[Search for users] [Overall Top Noters] [List of all Conferences] [Download this site]

Conference turris::digital_unix

Title:DIGITAL UNIX(FORMERLY KNOWN AS DEC OSF/1)
Notice:Welcome to the Digital UNIX Conference
Moderator:SMURF::DENHAM
Created:Thu Mar 16 1995
Last Modified:Fri Jun 06 1997
Last Successful Update:Fri Jun 06 1997
Number of topics:10068
Total number of notes:35879

8671.0. "Do aio signals work?" by APACHE::CHAMBERS () Fri Jan 31 1997 13:30

I've been doing some experimenting to test whether the aio_* routines can
give us better performance. The major question seems to be "How does a program
learn that an operation has finished?"  Now, this can be done by looping thru
the buffers and passing each to aio_error and then aio_return, but this is
clearly not a high-performance way to do it.  The obvious way is to use the
signals that are clearly intended to be part of an aiocb.  I coded up several
ways of doing it, using signal(), sigvec(), and sigaction().  All of them
utterly failed to call the signal handler.  

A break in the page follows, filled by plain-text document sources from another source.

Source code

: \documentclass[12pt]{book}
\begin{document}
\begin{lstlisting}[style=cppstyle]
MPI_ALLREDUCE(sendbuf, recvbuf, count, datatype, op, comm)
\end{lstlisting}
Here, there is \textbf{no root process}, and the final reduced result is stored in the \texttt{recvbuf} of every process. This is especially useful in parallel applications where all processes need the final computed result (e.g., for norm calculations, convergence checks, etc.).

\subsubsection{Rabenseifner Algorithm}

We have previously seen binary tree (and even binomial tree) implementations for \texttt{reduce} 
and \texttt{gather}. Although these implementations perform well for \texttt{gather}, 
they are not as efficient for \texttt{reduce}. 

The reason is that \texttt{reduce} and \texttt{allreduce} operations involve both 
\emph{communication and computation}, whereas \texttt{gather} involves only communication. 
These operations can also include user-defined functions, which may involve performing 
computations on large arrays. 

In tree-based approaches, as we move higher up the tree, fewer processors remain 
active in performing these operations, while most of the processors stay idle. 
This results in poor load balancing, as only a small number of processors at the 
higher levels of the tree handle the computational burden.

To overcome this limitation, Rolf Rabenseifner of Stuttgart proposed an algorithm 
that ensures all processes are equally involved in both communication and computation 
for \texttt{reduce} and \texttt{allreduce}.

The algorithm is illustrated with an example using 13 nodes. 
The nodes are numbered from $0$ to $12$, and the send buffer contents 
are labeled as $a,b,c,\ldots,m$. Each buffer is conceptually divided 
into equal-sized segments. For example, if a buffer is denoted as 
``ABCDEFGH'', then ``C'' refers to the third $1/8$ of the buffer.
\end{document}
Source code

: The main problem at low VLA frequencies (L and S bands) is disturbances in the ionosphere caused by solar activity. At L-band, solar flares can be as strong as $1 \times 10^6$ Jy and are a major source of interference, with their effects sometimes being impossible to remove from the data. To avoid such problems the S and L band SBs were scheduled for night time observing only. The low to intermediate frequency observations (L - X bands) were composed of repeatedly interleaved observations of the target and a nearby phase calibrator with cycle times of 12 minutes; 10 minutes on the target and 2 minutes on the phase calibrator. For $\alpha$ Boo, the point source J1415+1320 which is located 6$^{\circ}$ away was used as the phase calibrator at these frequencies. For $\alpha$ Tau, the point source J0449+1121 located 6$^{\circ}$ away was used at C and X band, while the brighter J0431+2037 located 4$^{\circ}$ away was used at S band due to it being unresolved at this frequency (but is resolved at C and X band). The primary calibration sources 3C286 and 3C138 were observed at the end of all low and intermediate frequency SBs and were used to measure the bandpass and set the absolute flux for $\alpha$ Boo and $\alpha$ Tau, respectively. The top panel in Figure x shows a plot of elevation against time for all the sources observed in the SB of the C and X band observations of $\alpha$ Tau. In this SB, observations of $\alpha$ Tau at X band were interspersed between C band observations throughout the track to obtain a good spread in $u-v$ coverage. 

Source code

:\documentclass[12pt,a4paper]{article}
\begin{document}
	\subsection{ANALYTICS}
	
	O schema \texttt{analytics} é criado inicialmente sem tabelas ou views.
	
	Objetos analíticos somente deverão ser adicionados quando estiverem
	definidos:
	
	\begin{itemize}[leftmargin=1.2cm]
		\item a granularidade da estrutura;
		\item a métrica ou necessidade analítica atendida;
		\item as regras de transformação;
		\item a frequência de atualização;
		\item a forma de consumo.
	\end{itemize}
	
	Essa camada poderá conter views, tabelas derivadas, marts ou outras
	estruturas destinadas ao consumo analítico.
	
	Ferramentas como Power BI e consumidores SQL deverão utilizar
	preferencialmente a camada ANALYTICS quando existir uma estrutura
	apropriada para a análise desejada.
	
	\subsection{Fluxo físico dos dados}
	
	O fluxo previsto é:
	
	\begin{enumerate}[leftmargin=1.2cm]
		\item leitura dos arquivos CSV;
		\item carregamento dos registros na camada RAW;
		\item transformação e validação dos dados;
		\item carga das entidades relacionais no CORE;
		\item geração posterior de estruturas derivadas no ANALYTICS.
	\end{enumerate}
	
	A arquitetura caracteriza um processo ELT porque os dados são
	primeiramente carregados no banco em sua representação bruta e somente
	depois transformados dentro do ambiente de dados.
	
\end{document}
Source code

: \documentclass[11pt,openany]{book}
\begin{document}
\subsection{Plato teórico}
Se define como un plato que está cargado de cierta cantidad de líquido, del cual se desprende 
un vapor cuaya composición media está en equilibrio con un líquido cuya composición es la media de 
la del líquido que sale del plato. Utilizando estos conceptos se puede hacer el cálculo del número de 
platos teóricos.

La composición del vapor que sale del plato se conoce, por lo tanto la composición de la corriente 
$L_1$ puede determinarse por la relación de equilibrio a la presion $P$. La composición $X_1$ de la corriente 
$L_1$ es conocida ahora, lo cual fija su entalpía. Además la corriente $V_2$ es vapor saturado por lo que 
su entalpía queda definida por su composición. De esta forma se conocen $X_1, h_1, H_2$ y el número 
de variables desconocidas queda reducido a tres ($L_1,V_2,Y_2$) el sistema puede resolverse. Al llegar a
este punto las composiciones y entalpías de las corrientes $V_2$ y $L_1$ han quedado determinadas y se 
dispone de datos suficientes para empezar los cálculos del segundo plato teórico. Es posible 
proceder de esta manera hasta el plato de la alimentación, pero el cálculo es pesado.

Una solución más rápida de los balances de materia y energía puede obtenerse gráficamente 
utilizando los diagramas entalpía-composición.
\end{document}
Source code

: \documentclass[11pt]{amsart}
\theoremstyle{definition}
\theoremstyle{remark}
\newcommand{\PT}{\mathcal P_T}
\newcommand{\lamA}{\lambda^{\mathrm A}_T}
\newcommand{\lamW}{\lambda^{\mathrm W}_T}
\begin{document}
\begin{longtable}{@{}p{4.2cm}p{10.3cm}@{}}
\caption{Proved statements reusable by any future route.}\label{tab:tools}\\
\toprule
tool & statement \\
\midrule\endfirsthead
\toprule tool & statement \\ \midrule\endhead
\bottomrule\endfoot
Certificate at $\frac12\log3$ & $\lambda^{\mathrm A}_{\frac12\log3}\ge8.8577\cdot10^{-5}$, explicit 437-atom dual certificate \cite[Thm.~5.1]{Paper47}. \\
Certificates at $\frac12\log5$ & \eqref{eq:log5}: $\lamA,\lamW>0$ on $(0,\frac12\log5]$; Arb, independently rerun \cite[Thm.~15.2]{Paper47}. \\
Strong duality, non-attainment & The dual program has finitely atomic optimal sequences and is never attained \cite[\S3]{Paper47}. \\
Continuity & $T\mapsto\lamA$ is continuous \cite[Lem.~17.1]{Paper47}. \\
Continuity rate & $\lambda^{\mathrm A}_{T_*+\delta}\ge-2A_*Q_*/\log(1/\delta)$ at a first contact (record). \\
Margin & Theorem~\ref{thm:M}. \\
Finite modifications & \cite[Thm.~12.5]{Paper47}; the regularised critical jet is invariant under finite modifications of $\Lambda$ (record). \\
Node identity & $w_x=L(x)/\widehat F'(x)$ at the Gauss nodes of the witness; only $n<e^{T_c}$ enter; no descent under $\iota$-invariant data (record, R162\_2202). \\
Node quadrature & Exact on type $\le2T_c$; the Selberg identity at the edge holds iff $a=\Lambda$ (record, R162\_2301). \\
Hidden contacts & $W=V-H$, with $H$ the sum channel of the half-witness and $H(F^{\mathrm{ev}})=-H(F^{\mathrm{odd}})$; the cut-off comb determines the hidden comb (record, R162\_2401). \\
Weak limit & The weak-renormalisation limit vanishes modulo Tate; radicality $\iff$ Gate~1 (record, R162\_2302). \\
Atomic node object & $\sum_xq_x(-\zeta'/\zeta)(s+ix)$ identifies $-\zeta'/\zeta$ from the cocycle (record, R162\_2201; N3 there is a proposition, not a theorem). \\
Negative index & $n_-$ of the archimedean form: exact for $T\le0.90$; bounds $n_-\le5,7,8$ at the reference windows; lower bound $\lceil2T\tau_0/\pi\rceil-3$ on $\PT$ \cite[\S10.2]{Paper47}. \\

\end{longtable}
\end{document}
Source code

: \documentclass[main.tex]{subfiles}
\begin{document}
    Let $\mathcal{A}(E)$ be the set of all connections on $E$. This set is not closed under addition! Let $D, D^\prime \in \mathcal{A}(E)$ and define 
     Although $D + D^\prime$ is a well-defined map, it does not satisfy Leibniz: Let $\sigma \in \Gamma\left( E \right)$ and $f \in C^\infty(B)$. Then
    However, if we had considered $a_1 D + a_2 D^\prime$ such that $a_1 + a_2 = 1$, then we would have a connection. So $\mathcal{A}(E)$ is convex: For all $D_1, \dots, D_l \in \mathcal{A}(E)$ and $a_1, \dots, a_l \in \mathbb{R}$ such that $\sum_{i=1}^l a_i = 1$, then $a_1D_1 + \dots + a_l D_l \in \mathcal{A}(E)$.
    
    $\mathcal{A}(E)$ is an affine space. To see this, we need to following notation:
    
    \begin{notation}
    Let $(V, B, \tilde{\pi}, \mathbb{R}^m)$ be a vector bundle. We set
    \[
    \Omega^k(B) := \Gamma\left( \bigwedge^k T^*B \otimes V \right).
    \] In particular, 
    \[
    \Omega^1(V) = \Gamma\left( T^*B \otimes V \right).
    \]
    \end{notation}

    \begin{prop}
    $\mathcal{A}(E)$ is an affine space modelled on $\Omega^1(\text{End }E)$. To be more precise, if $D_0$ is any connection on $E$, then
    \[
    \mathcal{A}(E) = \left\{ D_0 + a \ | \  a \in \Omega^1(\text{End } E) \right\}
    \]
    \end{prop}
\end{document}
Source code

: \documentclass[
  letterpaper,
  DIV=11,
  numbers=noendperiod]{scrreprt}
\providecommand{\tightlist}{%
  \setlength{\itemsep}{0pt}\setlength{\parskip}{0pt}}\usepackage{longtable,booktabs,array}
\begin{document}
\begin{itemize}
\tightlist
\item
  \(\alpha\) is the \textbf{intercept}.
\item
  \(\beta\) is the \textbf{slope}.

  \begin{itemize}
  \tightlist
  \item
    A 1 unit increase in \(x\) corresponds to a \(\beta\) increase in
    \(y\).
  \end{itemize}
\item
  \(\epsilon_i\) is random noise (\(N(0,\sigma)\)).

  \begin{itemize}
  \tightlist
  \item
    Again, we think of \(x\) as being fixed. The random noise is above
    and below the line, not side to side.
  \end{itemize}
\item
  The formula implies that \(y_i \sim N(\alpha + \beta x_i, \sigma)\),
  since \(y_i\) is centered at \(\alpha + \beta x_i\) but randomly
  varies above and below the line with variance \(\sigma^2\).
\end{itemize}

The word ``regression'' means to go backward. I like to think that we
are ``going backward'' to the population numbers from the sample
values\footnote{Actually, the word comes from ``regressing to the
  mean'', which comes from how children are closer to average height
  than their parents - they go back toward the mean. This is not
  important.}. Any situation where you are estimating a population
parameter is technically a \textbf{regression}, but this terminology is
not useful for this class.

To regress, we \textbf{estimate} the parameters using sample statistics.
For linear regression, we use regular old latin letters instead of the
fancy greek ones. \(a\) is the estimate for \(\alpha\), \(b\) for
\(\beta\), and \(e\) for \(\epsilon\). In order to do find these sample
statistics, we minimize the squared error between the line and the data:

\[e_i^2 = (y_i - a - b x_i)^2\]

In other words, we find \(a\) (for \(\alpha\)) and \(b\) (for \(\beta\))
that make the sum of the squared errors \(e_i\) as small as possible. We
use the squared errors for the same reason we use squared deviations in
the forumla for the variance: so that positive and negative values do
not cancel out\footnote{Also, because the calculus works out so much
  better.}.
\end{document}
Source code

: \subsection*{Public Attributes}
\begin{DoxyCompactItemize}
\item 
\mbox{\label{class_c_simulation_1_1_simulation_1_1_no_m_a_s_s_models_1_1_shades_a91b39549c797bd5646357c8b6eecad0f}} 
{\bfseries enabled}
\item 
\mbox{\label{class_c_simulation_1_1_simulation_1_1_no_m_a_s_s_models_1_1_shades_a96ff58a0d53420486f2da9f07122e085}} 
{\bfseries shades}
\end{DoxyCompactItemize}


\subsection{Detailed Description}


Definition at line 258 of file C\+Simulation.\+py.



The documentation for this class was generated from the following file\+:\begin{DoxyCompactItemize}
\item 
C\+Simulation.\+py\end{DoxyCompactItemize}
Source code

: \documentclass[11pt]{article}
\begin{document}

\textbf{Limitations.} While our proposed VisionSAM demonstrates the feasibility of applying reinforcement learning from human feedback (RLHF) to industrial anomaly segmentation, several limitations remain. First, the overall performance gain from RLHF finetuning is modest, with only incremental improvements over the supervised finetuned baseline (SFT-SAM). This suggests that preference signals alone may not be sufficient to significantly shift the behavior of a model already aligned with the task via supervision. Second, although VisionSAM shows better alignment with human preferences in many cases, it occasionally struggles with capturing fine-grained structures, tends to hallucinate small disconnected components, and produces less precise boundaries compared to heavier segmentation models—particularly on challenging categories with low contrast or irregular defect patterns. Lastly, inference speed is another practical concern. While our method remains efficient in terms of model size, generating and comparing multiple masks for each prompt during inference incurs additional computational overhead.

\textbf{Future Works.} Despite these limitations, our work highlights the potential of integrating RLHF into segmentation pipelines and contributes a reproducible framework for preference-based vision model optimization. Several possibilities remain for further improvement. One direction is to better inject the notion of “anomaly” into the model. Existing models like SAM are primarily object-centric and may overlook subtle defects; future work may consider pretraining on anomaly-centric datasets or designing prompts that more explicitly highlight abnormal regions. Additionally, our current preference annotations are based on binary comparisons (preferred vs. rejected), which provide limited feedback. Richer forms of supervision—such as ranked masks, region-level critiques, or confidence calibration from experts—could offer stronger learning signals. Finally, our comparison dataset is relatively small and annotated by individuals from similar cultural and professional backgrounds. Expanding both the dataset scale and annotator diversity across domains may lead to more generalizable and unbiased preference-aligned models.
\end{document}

I can easily "prove" that the signal() code, for example, works:  I just have
it set up a signal handler for, say, SIGSEGV, write a loop that calls rand()
to generate pointer values, dereference then, and the fprintf(stderr,...) in
the signal handler produces output.  So I do know how to code a call of signal()
correctly.  But the same code setting up a SIGIO handler and putting its address
into an aiocb has no effect whatsoever.

Are there any examples of code that does this successfully?  (Alta Vista doesn't
seem to be able to find any.)

Here are some excerpts from one of my simpler tests, the one using signal().
Near the beginning of main() are the lines:

struct aiocb *buf = 0;
	...
   (void)signal(SIGIO,sigio);	/* Tell kernel about our signal handler */
	...
   n = buffers * sizeof(struct aiocb);
   if (!(buf = (struct aiocb*)malloc(n))) {	/* Get aiocb buffers */
      fprintf(stderr,...);
      exit(errno);
   }
   for (b=0; b<buffers; b++) {		/* Set up aio buffers */
      if (!(buf[b].aio_buf = (char*)malloc(bufsize))) {
         fprintf(stderr,...);
         exit(errno);
      }
      buf[b].aio_fildes = 1;
      buf[b].aio_reqprio = AIO_PRIO_DFL;
      buf[b].aio_sigevent.sigev_value.sival_int = b;
      buf[b].aio_sigevent.sigev_signo = SIGIO;
      buf[b].aio_sigevent.sigev_notify = 1;
   }

Later on, the program duly calls aio_write(&buf[b]) for various values of b.
The sigio routine contains a fprintf(stderr,"...") call which never happens.
Further code that calls aio_error() and aio_return() verifies that the write
operations have indeed finished, and the data does appear on stdout.  But no
calls of sigio ever happen.

As I said, this is merely one example; others use what should be equivalent
sigaction() and sigvec() calls, and they also never receive signals.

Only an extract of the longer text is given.